Rethinking Diffusion for Text-Driven Human Motion Generation (arXiv 2024)

Rethinking Diffusion for Text-Driven Human Motion Generation

Zichong Meng Yiming Xie Xiaogang Peng Zeyu Han Huaizu Jiang
Northeastern University
arXiv 2024

Official Simple & Minimalist PyTorch Implementation

📜 TODO List

Release the clean codes for implementation.
Release the evaluation codes and the pretrained models.
Release the simple and minimalist version of codes for implementation.
Release updated version of AE weights and scripts

📢 News

Will be releasing the updated version of AE weights with more support and scripts soon after cleaning the code.

⚙️ Getting Started

1. Conda Environment

conda env create -f environment.yml
conda activate MARDM

We test our code on Python 3.10.13, PyTorch 2.2.0, and CUDA 12.1

2. Models and Dependencies

Download Evaluation Models

rm -rf checkpoints
mkdir checkpoints
cd checkpoints
mkdir t2m
mkdir kit

cd t2m 
echo -e "Downloading evaluation models for HumanML3D dataset"
gdown --fuzzy https://drive.google.com/file/d/1ejiz4NvyuoTj3BIdfNrTFFZBZ-zq4oKD/view?usp=sharing
echo -e "Unzipping humanml3d evaluators"
unzip evaluators_humanml3d.zip

echo -e "Cleaning humanml3d evaluators zip"
rm evaluators_humanml3d.zip

cd ../kit/
echo -e "Downloading pretrained models for KIT-ML dataset"
gdown --fuzzy https://drive.google.com/file/d/1kobWYZdWRyfTfBj5YR_XYopg9YZLdfYh/view?usp=sharing

echo -e "Unzipping kit evaluators"
unzip evaluators_kit.zip

echo -e "Cleaning kit evaluators zip"
rm evaluators_kit.zip

cd ../../

Download GloVe

rm -rf glove
echo -e "Downloading glove (in use only by the evaluators)"
gdown --fuzzy https://drive.google.com/file/d/1cmXKUT31pqd7_XpJAiWEo1K81TMYHA5n/view?usp=sharing

unzip glove.zip
echo -e "Cleaning GloVe zip\n"
rm glove.zip

echo -e "Downloading done!"

Download Pre-trained Models

cd checkpoints/t2m
echo -e "Downloading pretrained models for HumanML3D dataset"
gdown --fuzzy https://drive.google.com/file/d/1TBybFByAd-kD4AuFgMyR3ZBt4VV43Sif/view?usp=sharing
gdown --fuzzy https://drive.google.com/file/d/1csjlxi0uOhfPPEwiThsR0gaj7_VDmgb6/view?usp=sharing
gdown --fuzzy https://drive.google.com/file/d/1nWoEcN4rEFKi4Xyf_ObKinDmSQNPKXgU/view?usp=sharing
gdown --fuzzy https://drive.google.com/file/d/1nfX_j8VzMmynqKv8x68pXrsL3c0qWLXA/view?usp=sharing
echo -e "Unzipping"
unzip MARDM_SiT_XL.zip
unzip MARDM_DDPM_XL.zip
unzip length_estimator.zip
unzip AE_humanml3d.zip
echo -e "Cleaning zips"
rm MARDM_SiT_XL.zip
rm MARDM_DDPM_XL.zip
rm length_estimator.zip
rm AE_humanml3d.zip

cd ../../

3. Obtain Data

You do not need to get data if you only want to generate motions based on textual instructions.
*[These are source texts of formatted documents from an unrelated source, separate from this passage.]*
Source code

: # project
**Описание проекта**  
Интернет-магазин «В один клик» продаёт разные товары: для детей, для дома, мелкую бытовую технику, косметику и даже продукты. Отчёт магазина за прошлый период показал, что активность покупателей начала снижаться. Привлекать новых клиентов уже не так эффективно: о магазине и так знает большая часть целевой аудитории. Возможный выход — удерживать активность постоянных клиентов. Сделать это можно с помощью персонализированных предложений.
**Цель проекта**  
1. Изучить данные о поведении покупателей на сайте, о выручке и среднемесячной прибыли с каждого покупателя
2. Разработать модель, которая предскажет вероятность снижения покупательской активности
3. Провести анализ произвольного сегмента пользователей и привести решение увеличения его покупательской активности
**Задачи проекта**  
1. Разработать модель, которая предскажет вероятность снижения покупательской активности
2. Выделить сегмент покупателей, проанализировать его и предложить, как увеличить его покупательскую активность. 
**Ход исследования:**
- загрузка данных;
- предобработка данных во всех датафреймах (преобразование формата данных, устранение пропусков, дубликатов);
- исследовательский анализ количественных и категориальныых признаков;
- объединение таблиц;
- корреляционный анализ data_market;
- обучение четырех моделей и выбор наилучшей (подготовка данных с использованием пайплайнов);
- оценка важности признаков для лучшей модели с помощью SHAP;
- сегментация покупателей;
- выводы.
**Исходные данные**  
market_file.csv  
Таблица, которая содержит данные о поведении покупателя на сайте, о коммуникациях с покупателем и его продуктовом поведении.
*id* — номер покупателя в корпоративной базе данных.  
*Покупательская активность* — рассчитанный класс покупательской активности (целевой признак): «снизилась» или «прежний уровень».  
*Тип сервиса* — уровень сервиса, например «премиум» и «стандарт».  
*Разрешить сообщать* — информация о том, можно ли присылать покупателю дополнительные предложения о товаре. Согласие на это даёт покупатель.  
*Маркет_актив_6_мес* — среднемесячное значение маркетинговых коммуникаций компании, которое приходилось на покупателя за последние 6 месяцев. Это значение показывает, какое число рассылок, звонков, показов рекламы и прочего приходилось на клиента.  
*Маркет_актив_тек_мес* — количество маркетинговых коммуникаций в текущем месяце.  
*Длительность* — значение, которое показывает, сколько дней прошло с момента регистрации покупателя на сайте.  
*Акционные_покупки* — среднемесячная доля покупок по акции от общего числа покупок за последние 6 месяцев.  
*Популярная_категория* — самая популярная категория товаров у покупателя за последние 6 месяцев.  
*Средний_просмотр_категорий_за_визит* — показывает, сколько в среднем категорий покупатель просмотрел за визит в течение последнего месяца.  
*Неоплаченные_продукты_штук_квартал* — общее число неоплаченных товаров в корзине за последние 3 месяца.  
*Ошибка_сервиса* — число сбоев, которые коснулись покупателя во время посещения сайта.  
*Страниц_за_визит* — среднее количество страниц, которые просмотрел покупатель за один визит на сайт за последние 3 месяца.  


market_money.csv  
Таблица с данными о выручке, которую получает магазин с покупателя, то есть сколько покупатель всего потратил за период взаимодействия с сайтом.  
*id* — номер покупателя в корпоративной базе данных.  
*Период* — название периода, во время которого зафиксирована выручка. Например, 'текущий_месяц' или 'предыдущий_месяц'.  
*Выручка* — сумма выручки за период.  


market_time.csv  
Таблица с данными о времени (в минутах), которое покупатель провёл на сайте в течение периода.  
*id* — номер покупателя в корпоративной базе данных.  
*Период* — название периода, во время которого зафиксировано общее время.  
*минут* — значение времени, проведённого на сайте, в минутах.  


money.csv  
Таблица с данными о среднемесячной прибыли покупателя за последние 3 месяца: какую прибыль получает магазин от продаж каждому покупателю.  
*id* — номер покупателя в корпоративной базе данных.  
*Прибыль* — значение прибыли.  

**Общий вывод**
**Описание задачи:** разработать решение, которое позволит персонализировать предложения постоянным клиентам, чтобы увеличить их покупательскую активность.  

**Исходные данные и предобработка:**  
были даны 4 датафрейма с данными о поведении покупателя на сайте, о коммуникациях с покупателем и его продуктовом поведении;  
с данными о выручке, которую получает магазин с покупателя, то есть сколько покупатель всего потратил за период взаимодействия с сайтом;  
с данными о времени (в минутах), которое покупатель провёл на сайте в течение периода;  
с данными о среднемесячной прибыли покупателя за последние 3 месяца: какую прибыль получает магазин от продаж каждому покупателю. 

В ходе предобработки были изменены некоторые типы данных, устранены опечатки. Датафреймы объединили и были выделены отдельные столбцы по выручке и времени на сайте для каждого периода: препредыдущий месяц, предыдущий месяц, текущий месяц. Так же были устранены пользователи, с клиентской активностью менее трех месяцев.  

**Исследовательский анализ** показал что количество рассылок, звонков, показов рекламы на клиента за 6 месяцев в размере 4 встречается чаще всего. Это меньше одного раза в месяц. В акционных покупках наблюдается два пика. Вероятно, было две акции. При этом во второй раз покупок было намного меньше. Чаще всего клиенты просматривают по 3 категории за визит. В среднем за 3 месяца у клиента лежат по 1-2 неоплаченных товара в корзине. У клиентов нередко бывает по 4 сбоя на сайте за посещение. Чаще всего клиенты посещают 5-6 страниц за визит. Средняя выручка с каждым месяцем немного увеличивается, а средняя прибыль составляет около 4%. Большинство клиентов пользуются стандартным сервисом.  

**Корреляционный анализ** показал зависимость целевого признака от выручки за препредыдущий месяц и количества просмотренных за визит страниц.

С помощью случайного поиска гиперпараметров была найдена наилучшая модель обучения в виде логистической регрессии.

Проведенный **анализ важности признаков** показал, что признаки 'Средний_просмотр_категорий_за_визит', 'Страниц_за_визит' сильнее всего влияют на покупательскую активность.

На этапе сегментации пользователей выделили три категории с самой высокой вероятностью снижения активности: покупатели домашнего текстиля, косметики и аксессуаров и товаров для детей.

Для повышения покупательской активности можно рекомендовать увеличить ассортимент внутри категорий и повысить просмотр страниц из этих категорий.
If you want to reproduce and evaluate our method, you can obtain both HumanML3D and KIT following instructions in HumanML3D. By default, the data path is set to ./datasets.
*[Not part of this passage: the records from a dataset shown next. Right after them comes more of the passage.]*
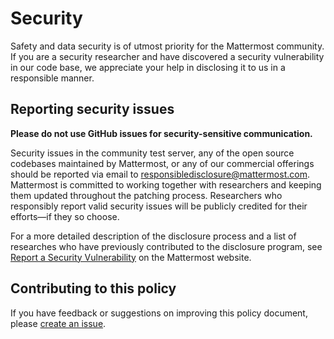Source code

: Security
========

Safety and data security is of utmost priority for the Mattermost community. If you are a security researcher and have discovered a security vulnerability in our code base, we appreciate your help in disclosing it to us in a responsible manner.

Reporting security issues
-------------------------

**Please do not use GitHub issues for security-sensitive communication.**

Security issues in the community test server, any of the open source codebases maintained by Mattermost, or any of our commercial offerings should be reported via email to [responsibledisclosure@mattermost.com](mailto:responsibledisclosure@mattermost.com). Mattermost is committed to working together with researchers and keeping them updated throughout the patching process. Researchers who responsibly report valid security issues will be publicly credited for their efforts&mdash;if they so choose.

For a more detailed description of the disclosure process and a list of researches who have previously contributed to the disclosure program, see [Report a Security Vulnerability](https://mattermost.com/security-vulnerability-report/) on the Mattermost website.

Contributing to this policy
---------------------------

If you have feedback or suggestions on improving this policy document, please [create an issue](https://github.com/mattermost/mattermost-mobile/issues/new).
For dataset Mean and Std, you are welcome to use the eval_mean,npy and eval_std,npy in the utils, or you can calculate based on your obtained dataset using:

python utils/cal_mean_std.py

💻 Demo

(a) Generate with single textual instruction

python sample.py --name MARDM_SiT_XL --text_prompt "A person is running on a treadmill."

(b) Generate from a prompt file

in a txt file, in each line, your input should be <text description>#<motion length>, you can push NA as motion length to let model determine the motion length (if there is one NA in file, all the others will be NA as well).

python sample.py --name MARDM_SiT_XL --text_path ./text_prompt.txt

🎆 Train Your Own MARDM models

HumanML3D

AE

python train_AE.py --name AE --dataset_name t2m --batch_size 256 --epoch 50 --lr_decay 0.05

MARDM

# MARDM SiT-based (best results)
python train_MARDM.py --name MARDM_SiT_XL --model "MARDM-SiT-XL" --dataset_name t2m --batch_size 64 --ae_name AE
# MARDM DDPM-based
python train_MARDM.py --name MARDM_DDPM_XL --model "MARDM-DDPM-XL" --dataset_name t2m --batch_size 64 --ae_name AE

KIT-ML

AE

python train_AE.py --name AE --dataset_name kit --batch_size 512 --epoch 50 --lr_decay 0.1

MARDM

# MARDM SiT-based (best results)
python train_MARDM.py --name MARDM_SiT_XL --model "MARDM-SiT-XL" --dataset_name kit --batch_size 16 --ae_name AE --milestones 20000
# MARDM DDPM-based
python train_MARDM.py --name MARDM_DDPM_XL --model "MARDM-DDPM-XL" --dataset_name kit --batch_size 16 --ae_name AE --milestones 20000

📖 Evaluate MARDM models

HumanML3D

AE

python evaluation_AE.py --name AE --dataset_name t2m

MARDM

# MARDM SiT-based (best results)
python evaluation_MARDM.py --name MARDM_SiT_XL --model "MARDM-SiT-XL" --dataset_name t2m --cfg 4.5
# MARDM DDPM-based
python evaluation_MARDM.py --name MARDM_DDPM_XL --model "MARDM-DDPM-XL" --dataset_name t2m --cfg 4.5

KIT-ML

AE

python evaluation_AE.py --name AE --dataset_name kit

MARDM

# MARDM SiT-based (best results)
python evaluation_MARDM.py --name MARDM_SiT_XL --model "MARDM-SiT-XL" --dataset_name kit --cfg 2.5
# MARDM DDPM-based
python evaluation_MARDM.py --name MARDM_DDPM_XL --model "MARDM-DDPM-XL" --dataset_name kit --cfg 2.5

🎏 Temporal Editing

python edit.py --name MARDM_SiT_XL -msec 0.3,0.6 --text_prompt "A man dancing around." --source_motion 000612.npy

🍀 Acknowledgments

This code is standing on the shoulders of giants, we would like to thank the following contributors that our code is based on:.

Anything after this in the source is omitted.